作家・作品紹介

「ヘレンド」 ヨーロッパ陶磁器に見るシノワズリ(中国趣味)

ヨーロッパにおける陶磁器の発展は、お茶文化の発展と切っても切れません。
1600年代、イギリス、オランダで設立された東インド会社によって、アジアからヨーロッパへ様々な商品が入ってくるようになったことに端を発します。当時の主な交易品は、香料や胡椒などのスパイスでしたが、次第にコーヒー、チョコレート、そしてお茶などの嗜好品が中心となっていきました。17世紀後半から18世紀後半にかけて東インド会社は、お茶の他にも様々な商品をもたらし、異国趣味に留まらない熱心な東洋文物のコレクションが、人々の間でブームになりました。その結果、建築や家具、織物などに中国風のモチーフが盛んに取り入れられ、中国に対する関心と憧れは最高潮に達しました。それは陶磁器の世界でも同様でマイセンを始め、次々に磁器窯が設立された際も、当初それらの窯では、中国や日本の陶磁器を忠実に模倣しようとしており、シノワズリ(中国趣味)の文様が盛んに作られました。

「ヘレンド」 ヨーロッパ陶磁器に見るシノワズリ(中国趣味)

ヴィクトリア女王に愛されたヘレンド

そんな数ある窯の中で、今回ご紹介したいのはヘレンドです。
1826年、ハンガリーの首都ブダペスト郊外にある小さな村で、ヘレンドは開窯しました。ヘレンドがその名を知らしめたのは、1851年に世界で初めて開催されたロンドン万国博覧会でした。そして、ヴィクトリア女王が、ウィンザー城のためのディナーセットをヘレンドに注文したことから、その名声はヨーロッパの王侯貴族の間にも広がります。
牡丹の花と蝶があしらわれたこの柄は、19世紀ヨーロッパを席捲していたシノワズリを写したもので、女王の名にちなんで「ヴィクトリア」と名付けられました。

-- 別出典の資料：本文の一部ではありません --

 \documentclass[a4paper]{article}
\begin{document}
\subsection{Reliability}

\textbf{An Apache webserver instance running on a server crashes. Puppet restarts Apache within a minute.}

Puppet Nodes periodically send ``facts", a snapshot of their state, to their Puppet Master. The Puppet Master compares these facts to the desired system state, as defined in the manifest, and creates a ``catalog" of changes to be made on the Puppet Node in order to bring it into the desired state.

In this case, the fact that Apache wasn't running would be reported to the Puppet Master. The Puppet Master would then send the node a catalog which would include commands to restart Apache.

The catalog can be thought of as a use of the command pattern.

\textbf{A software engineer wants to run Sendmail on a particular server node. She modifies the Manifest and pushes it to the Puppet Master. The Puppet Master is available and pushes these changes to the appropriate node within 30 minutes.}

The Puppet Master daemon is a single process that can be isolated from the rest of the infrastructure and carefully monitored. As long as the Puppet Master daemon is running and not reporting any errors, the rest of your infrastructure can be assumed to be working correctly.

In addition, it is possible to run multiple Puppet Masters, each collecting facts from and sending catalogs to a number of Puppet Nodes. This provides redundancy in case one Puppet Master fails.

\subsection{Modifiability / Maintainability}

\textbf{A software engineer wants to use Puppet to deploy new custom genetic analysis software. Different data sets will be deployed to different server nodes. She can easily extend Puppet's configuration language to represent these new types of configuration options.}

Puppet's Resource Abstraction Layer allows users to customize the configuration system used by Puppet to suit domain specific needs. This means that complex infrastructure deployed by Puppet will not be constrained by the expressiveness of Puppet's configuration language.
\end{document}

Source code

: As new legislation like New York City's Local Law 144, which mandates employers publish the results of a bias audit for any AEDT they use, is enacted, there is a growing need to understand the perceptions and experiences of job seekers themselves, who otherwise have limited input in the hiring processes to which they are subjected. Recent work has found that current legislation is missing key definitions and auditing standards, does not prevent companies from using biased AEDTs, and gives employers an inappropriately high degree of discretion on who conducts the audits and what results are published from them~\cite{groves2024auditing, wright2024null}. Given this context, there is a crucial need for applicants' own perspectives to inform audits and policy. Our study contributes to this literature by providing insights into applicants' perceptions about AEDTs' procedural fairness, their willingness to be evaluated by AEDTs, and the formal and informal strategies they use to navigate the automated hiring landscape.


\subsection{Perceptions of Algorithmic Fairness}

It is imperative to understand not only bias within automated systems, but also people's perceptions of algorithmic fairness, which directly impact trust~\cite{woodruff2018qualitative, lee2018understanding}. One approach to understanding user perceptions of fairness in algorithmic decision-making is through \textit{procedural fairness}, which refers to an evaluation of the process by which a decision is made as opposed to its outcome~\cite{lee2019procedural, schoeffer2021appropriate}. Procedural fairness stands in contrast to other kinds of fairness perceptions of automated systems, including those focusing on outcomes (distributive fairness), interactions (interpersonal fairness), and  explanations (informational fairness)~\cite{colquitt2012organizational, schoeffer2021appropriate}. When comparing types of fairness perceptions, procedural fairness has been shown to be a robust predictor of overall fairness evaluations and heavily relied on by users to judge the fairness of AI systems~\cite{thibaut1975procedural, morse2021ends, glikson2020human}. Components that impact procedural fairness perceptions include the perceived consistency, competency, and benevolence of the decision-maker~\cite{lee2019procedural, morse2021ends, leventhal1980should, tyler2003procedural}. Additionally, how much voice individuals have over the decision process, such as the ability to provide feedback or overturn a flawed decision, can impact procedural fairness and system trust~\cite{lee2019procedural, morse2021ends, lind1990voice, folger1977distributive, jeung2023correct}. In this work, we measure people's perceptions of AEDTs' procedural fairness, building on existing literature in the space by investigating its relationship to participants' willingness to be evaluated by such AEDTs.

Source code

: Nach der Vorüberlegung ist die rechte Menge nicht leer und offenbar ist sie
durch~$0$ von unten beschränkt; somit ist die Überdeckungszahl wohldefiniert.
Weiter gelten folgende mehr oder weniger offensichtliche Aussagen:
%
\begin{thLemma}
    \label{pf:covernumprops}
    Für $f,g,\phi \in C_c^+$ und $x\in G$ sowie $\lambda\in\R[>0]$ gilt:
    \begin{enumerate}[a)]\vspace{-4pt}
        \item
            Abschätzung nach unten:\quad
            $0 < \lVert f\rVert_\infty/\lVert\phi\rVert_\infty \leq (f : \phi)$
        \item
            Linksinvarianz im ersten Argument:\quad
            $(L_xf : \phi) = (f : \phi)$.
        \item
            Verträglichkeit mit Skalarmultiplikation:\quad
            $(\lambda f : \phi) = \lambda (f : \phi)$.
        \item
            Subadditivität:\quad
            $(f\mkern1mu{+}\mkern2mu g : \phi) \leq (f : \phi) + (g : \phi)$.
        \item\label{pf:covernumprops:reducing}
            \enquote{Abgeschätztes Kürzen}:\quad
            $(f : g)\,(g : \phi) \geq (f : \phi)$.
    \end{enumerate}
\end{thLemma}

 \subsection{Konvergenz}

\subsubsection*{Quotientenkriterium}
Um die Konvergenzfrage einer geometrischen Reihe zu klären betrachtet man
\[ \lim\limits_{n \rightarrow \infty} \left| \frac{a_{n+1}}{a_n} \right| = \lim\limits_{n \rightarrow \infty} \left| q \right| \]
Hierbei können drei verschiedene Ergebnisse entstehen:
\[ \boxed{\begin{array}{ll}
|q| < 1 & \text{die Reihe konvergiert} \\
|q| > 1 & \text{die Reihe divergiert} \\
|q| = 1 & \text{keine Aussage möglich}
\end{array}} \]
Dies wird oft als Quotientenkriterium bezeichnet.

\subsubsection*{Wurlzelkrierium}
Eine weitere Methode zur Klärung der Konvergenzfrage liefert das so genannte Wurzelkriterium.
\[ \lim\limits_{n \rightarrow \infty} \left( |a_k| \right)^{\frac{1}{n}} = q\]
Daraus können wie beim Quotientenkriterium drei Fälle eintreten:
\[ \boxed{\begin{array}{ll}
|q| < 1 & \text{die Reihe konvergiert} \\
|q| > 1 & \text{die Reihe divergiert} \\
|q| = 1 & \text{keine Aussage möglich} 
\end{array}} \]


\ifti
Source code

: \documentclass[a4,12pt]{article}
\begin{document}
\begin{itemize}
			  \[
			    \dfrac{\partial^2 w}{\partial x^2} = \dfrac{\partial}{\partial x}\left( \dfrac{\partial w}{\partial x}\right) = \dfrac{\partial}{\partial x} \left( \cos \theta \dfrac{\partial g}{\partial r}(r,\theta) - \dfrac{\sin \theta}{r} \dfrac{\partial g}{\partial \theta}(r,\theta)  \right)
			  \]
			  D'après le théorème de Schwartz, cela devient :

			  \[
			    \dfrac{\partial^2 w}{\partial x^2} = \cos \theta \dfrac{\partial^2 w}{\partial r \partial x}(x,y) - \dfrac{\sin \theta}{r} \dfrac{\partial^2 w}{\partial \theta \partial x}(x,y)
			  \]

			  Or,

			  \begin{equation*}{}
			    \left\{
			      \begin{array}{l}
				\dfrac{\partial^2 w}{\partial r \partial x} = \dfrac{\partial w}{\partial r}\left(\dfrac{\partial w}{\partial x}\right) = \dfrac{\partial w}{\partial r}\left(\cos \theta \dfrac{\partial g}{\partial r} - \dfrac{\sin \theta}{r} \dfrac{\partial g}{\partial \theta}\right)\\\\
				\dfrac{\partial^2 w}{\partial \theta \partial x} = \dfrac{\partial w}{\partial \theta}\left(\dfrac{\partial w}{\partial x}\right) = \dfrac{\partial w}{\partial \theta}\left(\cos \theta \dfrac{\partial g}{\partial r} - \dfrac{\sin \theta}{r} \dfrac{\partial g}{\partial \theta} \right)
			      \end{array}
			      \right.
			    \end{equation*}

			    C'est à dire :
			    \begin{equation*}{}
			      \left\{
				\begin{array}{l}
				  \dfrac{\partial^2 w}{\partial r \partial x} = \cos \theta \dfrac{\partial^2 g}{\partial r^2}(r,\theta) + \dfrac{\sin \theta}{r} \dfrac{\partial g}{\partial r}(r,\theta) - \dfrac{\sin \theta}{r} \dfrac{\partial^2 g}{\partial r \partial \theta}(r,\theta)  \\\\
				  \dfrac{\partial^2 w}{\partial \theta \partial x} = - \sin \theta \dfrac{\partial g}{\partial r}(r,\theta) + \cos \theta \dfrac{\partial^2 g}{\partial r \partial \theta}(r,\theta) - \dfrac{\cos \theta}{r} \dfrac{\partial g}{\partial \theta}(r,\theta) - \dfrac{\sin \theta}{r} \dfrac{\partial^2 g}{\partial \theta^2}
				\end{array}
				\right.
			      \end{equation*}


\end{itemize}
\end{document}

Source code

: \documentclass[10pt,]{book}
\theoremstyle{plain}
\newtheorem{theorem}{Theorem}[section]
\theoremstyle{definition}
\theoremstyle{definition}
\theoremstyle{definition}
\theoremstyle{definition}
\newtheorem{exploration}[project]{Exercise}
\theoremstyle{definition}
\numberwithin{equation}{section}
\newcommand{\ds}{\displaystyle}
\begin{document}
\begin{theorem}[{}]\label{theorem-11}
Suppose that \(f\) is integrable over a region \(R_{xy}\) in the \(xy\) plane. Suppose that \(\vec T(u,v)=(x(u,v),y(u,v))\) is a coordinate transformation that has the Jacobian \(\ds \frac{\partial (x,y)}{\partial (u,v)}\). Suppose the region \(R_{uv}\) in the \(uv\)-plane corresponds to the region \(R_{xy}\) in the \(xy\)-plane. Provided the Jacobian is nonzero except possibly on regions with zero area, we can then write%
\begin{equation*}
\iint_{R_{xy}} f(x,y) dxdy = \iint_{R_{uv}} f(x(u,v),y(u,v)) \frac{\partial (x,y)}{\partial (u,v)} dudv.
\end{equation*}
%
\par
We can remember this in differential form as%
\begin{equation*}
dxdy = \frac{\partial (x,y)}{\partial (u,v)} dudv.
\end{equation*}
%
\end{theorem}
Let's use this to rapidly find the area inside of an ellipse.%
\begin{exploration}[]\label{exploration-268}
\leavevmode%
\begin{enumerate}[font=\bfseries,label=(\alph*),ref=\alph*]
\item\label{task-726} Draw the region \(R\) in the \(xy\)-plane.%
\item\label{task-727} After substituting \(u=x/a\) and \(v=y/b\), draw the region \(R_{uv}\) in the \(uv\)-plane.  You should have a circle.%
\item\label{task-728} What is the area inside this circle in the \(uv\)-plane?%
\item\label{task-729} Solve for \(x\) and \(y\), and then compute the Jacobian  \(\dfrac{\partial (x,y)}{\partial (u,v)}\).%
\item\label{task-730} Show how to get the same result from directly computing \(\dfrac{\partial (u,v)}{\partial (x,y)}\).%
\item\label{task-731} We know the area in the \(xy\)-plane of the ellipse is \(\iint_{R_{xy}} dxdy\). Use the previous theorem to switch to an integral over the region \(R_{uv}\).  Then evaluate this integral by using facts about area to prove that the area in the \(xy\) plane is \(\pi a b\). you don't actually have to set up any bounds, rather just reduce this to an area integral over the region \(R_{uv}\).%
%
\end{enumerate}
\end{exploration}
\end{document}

ヘレンドの出世作として今も大切に作られており、2011年のウィリアム皇太子とキャサリン妃のロイヤルウェディングの際にも、お祝いとして贈られています。


「ヘレンド」 ヨーロッパ陶磁器に見るシノワズリ(中国趣味)

シノワズリ文様を独自に再構成したヘレンド

ヘレンドのシノワズリシリーズは、ユニークな特徴に溢れています。特に「マンダリン」の呼び名で人気を集めている立体的な唐子人形や、トカゲ・獅子のモチーフが、蓋のつまみやカップの持ち手にあしらわれているシリーズは、他の窯の作品とは一線を画します。このデザインは1840年代、ヘレンド二代目当主モール・フィッシャーの時代に、中国磁器の写しから生まれたとされています。牡丹や不思議な動物たちと、装飾模様が丹念に描かれた陶磁器は、ヘレンドシノワズリの世界観を見事に表しています。
ところが、ヘレンドがこういった東洋のデザインを自社に取り入れだした19世紀半ばは、実はシノワズリデザインの流行は下火になっていました。しかしヘレンドは、かつてのシノワズリ文様を独自に再構成することによって、新しいシノワズリを作り出しました。
そうして使い古されたものでなく、新鮮な感覚で作品を作り続けたことによって、シノワズリは現代にいたるまでの人気のシリーズとなりえたのです。